Preprocessing of genetic data

The UKB has performed whole-genome sequencing on roughly half a million participants. DNA was extracted from blood samples collected at the participants’ visit to the assessment centre. For genotyping, the UKB used a genotype calling pipeline from Affymetrix Research Services Laboratory, which was applied to 106 batches of 4700 samples each. A detailed description of the processing pipeline is described in Bycroft et al.¹. The marker-based QC pipeline incorporated tests to account for batch and array effects, deviations from the Hardy-Weinberg equilibrium, sex effects, and discordance across control replicates. The sample based QC pipeline included measures of missing rate and heterozygosity. Abnormal values in either of these measures indicated a poor-quality sample.
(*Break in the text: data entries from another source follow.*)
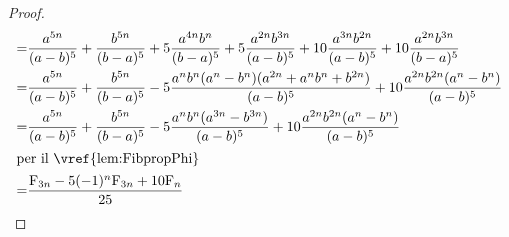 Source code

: \begin{proof}
\begin{align*}
=&\dfrac{a^{5n}}{(a-b)^5}+\dfrac{b^{5n}}{(b-a)^5}+5\dfrac{a^{4n}b^{n}}{(b-a)^5}+5\dfrac{a^{2n}b^{3n}}{(a-b)^5}+10\dfrac{a^{3n}b^{2n}}{(a-b)^5}+10\dfrac{a^{2n}b^{3n}}{(b-a)^5}\\
=&\dfrac{a^{5n}}{(a-b)^5}+\dfrac{b^{5n}}{(b-a)^5}-5\dfrac{a^nb^n(a^n-b^n)(a^{2n}+a^nb^n+b^{2n})}{(a-b)^5}+10\dfrac{a^{2n}b^{2n}(a^n-b^n)}{(a-b)^5}\\
=&\dfrac{a^{5n}}{(a-b)^5}+\dfrac{b^{5n}}{(b-a)^5}-5\dfrac{a^nb^n(a^{3n}-b^{3n})}{(a-b)^5}+10\dfrac{a^{2n}b^{2n}(a^n-b^n)}{(a-b)^5}\\
	\intertext{per il~\vref{lem:FibpropPhi}} 
=&\dfrac{\Fib{3n}-5(-1)^n\Fib{3n}+10\Fib{n}}{25}\\	
\end{align*}
\end{proof} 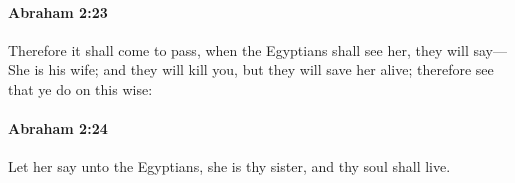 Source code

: 
		\paragraph{Abraham 2:23} %
			\label{ABRAHAM-2-23}

			Therefore it shall come to pass, when the Egyptians shall see her, they will say—She is his wife; and they will kill you, but they will save her alive; therefore see that ye do on this wise:


		\paragraph{Abraham 2:24} %
			\label{ABRAHAM-2-24}

			Let her say unto the Egyptians, she is thy sister, and thy soul shall live.	


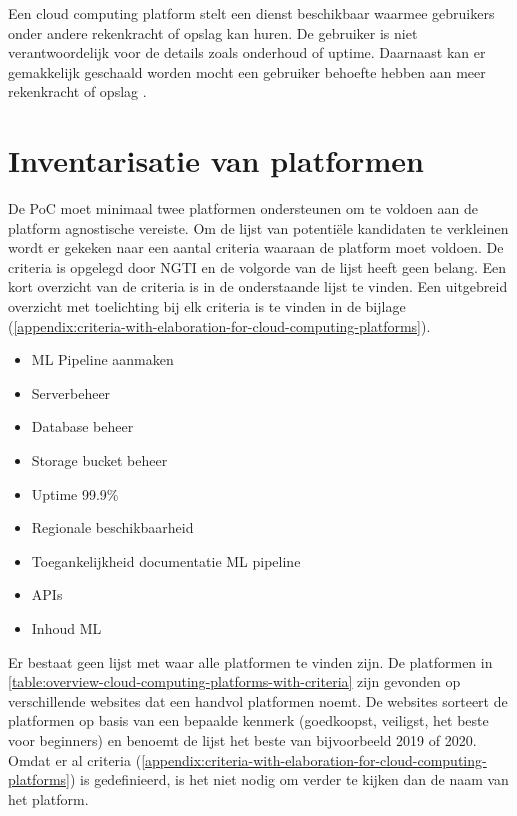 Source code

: 
Een cloud computing platform stelt een dienst beschikbaar waarmee gebruikers onder andere rekenkracht of opslag kan huren. De gebruiker is niet verantwoordelijk voor de details zoals onderhoud of uptime. Daarnaast kan er gemakkelijk geschaald worden mocht een gebruiker behoefte hebben aan meer rekenkracht of opslag \cite{cloud-computing-wikipedia}.

\section{Inventarisatie van platformen}\label{sec:inventarisatie-van-platformen}
De PoC moet minimaal twee platformen ondersteunen om te voldoen aan de platform agnostische vereiste. Om de lijst van potentiële kandidaten te verkleinen wordt er gekeken naar een aantal criteria waaraan de platform moet voldoen. De criteria is opgelegd door NGTI en de volgorde van de lijst heeft geen belang. Een kort overzicht van de criteria is in de onderstaande lijst te vinden. Een uitgebreid overzicht met toelichting bij elk criteria is te vinden in de bijlage (\autoref{appendix:criteria-with-elaboration-for-cloud-computing-platforms}).

\begin{itemize}
  \item ML Pipeline aanmaken
  \item Serverbeheer
  \item Database beheer
  \item Storage bucket beheer
  \item Uptime 99.9\%
  \item Regionale beschikbaarheid
  \item Toegankelijkheid documentatie ML pipeline
  \item APIs
  \item Inhoud ML
\end{itemize}

Er bestaat geen lijst met waar alle platformen te vinden zijn. De platformen in \autoref{table:overview-cloud-computing-platforms-with-criteria} zijn gevonden op verschillende websites dat een handvol platformen noemt. De websites sorteert de platformen op basis van een bepaalde kenmerk (goedkoopst, veiligst, het beste voor beginners) en benoemt de lijst het beste van bijvoorbeeld 2019 of 2020. Omdat er al criteria (\ref{appendix:criteria-with-elaboration-for-cloud-computing-platforms}) is gedefinieerd, is het niet nodig om verder te kijken dan de naam van het platform.

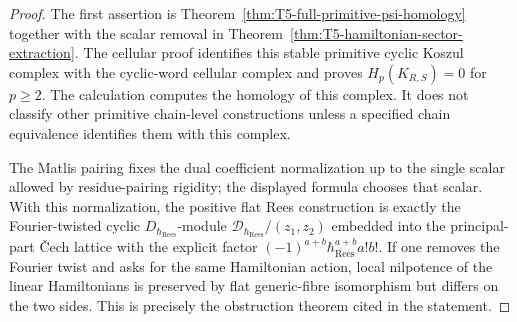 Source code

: \begin{proof}
  The first assertion is Theorem~\ref{thm:T5-full-primitive-psi-homology}
  together with the scalar removal in
  Theorem~\ref{thm:T5-hamiltonian-sector-extraction}.  The cellular proof
  identifies this stable primitive cyclic Koszul complex with the
	  cyclic-word cellular complex and proves \(H_p(K_{R,S})=0\) for \(p\ge2\).
  The calculation computes the homology of this complex.  It does not
  classify other primitive chain-level constructions unless a specified
  chain equivalence identifies them with this complex.

  The Matlis pairing fixes the dual coefficient normalization up to the
  single scalar allowed by residue-pairing rigidity; the displayed formula
  chooses that scalar.  With this normalization, the positive flat Rees
  construction is exactly the Fourier-twisted cyclic
  \(D_{\hbar_{\mathrm{Rees}}}\)-module
  \(\mathcal D_{\hbar_{\mathrm{Rees}}}/(z_1,z_2)\) embedded into the principal-part \v{C}ech
  lattice with the explicit factor
  \((-1)^{a+b}\hbar_{\mathrm{Rees}}^{a+b}a!b!\).  If one removes the Fourier twist and asks
  for the same Hamiltonian action, local nilpotence of the linear
  Hamiltonians is preserved by flat generic-fibre isomorphism but differs
  on the two sides.  This is precisely the obstruction theorem cited in
  the statement.
\end{proof}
Samples with a missing rate larger than 5% were marked. Abnormality in the heterozygosity was adjusted for the population structure by applying a linear regression model to the first six principal components of a PCA. Samples were not excluded from the UKB release, but they were flagged so researchers could apply their own thresholds. The top 40 principal components were also included in the UKB data release. In addition, the UKB also determined ancestral backgrounds using the PCA, and performed a kinship coefficient estimation to adjust for family structure and performed imputation procedure, HLA imputation and validation¹.

For the analyses in this project, we applied the QC measures as recommended in the UKB paper¹. In summary, we excluded SNPs with an imputation quality below 0.5, a minor allele frequency below 0.001, missingness above 5%, and SNPs that failed the Hardy-Weinberg equilibrium test at p < 1e^-9.